Back in that other game, there was a scripting language developed that allowed incredible control over all aspects of the arena.
I was deeply involved in using that scripting language to do many different things.
Here are a few examples:
Battle of Britain September 1940- A real time event.
I programmed scripts that controlled the duration of the day and made them match real time. The game had aircraft limits that were configurable for each individual field. I placed the historical number of each aircraft type at its historical field. If you destroyed it, it was gone. Just like real life. At night only night type were flyable. Objects destroyed, stayed destroyed. The event was 60 hours long and simulated 60 actual hours. It included AI bomber raids by the Luftwaffe that matched historical raids. Every other vehicle was player driven.
Tunisia
I programmed scripts for actual aircraft numbers again and used AI to simulate the Ju52 supply line the Germans had from Sicily. Scripts also controlled who owned what airfields via lines of supply. If you cut a supply line by capturing a town on a road everything else down the road slowly changed sides as long as you held that key town. I used the same concept in a European map but it was much more complex. It really changed the way the battle were fought. Instead of nearest airfield endless furball, folks would put together strikes and go for key supply points. In the european campaign I developed a strategic bombing campaign using tonnage on target. The more bombs that were put on target the smaller the supply net that city could supply. Heavy bombers could cause the germans to lose towns and airfields simply by keeping constant pressure on a city. As an example, 150 B17's worth of bombs in a 4 hour period would cause 5 airfields supplied by the city to become inactive.
In the phillipines terrain I designed a sea based supply convoy system. Each side had a major port that supplied medium ports which in turn fed small ports which directly supplied individual islands. Truck convoys supplied the land bases. Players could attack the trucks and cut off one base. Attack a port and cut off an island. Attack the ships themselves and cut off supply. Ports rebuilt faster than ships could sail the distance so ships would hurt more to lose. Cutting off a medium port had more effect than a small and killing off the major port won the war.
Lots of AI in some of these. Some had no AI.
I found that players HATE aircraft AI. They don't mind ship or GV AI. They don't really like indirect cause and effect. Losing an airfield's fighters 50 miles away from a port that supplied it because the port was destroyed or the ships going to the port were sunk wasn't well received.
Same with getting cut off after creating a bulge in the enemy line when the enemy counterattacked and killed the supply line to the bulge. They didn't like that too much either.

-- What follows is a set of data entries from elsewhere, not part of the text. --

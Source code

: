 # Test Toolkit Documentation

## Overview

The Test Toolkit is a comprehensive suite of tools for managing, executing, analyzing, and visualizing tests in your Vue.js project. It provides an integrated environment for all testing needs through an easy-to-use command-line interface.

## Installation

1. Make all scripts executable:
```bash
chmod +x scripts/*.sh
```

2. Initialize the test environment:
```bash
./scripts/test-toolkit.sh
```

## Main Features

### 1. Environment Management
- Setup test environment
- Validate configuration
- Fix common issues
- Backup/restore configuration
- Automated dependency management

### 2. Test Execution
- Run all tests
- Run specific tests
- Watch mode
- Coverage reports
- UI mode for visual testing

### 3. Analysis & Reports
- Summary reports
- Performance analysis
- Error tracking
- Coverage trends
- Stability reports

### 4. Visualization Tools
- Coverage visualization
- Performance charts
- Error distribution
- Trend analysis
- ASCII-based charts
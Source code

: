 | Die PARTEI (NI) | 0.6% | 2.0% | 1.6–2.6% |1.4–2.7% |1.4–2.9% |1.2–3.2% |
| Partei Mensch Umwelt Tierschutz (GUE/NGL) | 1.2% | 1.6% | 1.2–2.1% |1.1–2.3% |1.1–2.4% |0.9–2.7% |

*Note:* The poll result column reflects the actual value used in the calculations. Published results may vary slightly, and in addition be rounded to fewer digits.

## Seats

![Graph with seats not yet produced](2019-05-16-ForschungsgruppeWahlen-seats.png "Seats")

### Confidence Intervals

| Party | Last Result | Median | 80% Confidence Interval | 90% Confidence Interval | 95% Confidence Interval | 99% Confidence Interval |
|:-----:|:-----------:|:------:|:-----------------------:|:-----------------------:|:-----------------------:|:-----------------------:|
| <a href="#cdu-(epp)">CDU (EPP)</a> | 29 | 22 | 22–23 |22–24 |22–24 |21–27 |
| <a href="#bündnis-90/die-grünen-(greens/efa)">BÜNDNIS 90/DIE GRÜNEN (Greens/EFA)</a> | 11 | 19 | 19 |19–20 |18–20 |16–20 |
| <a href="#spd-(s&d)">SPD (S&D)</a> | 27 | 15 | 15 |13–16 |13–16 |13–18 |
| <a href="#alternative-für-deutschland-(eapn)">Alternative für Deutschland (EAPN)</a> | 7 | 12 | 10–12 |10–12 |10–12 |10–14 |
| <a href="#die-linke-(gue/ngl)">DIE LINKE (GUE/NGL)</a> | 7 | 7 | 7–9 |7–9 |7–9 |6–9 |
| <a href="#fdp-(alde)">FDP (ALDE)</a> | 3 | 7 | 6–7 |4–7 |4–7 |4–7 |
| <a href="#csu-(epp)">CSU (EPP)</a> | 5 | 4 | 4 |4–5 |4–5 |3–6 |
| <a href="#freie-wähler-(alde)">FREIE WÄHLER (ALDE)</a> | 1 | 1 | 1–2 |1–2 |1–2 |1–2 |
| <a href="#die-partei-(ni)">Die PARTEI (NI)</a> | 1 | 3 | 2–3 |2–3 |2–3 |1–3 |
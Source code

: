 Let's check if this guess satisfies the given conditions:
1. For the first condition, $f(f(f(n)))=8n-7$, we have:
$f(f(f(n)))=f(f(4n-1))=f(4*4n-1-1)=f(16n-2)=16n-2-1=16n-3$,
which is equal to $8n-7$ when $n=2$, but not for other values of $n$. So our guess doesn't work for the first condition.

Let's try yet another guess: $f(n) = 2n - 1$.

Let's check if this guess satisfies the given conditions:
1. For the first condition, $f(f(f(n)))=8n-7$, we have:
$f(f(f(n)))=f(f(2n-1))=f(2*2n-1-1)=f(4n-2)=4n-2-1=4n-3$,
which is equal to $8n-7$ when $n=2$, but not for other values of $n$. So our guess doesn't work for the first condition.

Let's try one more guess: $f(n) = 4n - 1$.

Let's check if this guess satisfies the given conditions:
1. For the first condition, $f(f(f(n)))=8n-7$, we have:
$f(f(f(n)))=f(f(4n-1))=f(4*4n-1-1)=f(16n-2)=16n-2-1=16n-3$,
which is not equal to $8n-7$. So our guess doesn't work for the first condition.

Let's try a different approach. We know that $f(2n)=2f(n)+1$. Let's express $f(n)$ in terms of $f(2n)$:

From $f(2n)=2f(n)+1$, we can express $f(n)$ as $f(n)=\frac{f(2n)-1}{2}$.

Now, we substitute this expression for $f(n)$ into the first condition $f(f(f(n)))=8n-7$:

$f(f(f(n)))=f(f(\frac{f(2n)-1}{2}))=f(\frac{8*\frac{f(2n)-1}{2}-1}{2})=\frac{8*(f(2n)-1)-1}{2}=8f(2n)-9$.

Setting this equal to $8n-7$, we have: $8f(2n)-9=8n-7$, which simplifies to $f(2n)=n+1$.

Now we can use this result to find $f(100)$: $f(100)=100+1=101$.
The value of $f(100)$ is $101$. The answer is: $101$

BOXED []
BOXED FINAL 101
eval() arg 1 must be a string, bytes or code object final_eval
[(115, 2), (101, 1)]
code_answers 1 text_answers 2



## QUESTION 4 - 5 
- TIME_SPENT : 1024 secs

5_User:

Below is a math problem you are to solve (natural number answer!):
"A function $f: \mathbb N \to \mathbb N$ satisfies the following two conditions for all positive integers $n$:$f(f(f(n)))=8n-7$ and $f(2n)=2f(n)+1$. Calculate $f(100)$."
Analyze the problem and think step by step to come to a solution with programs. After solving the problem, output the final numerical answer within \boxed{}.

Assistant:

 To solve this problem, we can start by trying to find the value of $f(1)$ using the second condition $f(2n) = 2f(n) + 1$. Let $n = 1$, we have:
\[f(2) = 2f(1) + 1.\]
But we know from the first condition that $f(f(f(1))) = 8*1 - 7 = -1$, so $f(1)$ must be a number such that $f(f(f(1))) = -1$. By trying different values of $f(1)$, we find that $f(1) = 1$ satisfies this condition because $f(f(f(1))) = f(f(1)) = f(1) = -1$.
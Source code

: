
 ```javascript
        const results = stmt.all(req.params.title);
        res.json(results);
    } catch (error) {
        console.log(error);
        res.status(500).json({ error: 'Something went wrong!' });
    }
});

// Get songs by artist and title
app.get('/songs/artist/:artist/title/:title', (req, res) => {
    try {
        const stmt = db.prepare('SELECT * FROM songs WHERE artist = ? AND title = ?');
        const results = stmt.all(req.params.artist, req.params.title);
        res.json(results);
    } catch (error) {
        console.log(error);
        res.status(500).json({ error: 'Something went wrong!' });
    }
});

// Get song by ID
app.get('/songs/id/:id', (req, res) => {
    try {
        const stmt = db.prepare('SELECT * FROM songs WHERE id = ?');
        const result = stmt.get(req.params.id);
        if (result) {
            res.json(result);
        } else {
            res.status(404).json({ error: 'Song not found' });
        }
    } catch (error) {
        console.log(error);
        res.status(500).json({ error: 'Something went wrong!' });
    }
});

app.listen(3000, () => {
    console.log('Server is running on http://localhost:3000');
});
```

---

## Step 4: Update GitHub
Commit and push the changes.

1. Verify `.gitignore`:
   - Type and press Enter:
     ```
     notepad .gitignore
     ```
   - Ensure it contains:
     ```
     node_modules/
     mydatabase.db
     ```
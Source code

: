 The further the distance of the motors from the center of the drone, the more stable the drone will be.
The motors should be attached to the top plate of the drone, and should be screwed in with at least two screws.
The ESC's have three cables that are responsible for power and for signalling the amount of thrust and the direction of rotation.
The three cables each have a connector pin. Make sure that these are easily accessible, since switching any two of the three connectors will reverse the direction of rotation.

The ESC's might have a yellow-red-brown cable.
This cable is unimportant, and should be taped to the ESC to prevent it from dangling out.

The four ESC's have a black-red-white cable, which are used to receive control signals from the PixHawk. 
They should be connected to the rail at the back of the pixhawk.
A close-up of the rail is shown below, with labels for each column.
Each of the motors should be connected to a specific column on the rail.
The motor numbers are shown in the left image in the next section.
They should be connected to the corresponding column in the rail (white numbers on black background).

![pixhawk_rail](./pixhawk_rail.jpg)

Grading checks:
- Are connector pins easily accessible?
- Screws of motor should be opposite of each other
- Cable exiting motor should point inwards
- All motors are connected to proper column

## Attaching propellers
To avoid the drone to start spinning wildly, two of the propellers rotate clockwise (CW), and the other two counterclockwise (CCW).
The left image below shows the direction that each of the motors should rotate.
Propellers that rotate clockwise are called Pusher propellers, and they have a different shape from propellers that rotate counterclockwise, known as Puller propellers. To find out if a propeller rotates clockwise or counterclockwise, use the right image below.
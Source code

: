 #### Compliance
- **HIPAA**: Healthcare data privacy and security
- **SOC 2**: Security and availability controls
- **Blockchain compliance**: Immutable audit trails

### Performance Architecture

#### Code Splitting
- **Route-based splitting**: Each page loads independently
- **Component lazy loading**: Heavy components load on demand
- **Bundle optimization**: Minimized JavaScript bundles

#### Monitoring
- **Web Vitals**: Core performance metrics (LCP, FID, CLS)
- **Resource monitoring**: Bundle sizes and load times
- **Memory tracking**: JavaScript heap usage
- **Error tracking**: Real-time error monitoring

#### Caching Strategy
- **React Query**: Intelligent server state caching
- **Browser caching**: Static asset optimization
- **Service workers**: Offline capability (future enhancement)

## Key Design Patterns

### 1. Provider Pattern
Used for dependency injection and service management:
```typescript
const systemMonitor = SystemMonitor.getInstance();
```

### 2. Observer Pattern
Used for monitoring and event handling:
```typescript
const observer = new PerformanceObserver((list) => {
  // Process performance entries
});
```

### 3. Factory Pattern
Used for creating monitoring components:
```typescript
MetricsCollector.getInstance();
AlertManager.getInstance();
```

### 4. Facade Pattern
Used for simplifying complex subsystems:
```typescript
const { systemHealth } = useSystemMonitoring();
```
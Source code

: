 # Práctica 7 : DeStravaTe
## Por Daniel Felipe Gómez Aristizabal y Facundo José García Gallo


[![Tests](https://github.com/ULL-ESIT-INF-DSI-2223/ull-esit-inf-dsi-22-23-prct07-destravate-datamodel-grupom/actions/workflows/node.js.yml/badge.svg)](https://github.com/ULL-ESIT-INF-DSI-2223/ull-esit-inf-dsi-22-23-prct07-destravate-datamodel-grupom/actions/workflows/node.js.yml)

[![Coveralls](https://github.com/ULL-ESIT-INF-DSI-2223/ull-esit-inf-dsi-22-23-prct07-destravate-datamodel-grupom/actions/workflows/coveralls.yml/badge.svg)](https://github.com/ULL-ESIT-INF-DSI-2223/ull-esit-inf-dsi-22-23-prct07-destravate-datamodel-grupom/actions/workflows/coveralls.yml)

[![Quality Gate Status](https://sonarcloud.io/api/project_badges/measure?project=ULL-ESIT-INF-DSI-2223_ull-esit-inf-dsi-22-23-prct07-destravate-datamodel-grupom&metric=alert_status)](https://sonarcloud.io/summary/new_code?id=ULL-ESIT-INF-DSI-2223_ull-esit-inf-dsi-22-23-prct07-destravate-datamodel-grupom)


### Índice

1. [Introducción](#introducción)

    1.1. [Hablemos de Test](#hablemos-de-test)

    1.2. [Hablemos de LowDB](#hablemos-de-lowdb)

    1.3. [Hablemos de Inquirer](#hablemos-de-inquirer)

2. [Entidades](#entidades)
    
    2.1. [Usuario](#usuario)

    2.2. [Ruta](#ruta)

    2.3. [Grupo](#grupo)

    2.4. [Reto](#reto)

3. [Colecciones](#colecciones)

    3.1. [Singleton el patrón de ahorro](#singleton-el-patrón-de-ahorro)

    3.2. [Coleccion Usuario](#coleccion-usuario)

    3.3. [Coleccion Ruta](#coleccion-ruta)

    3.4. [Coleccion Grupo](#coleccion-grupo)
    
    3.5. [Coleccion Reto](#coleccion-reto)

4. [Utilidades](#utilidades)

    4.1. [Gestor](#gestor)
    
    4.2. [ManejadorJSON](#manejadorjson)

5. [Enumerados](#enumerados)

Personally, I find AI bombers are much more realistic. They fly like real world bomber pilots flew. I got flamed every time I said that.
One of my favorite uses of AI bombers was as follows:
There was the capability for moving spawn points including airspawn. I programmed AI bomber formations that flew in an almost 1 to 1 scale europe map from england to berlin (3 hours each way). Fighter escort could spawn in near the bombers in flight until they were halfway across the north sea. Guys who discoed in bombers were allowed to respawn with the bombers over the entire route. That was pretty cool. Human bombers flew with the AI and humans escorted in fighters.
That was the best use of AI aircraft I found. A method to allow others to join a mission in progress. Of course this could be easily abused if you allow fighters to join after the bombers get into enemy territory.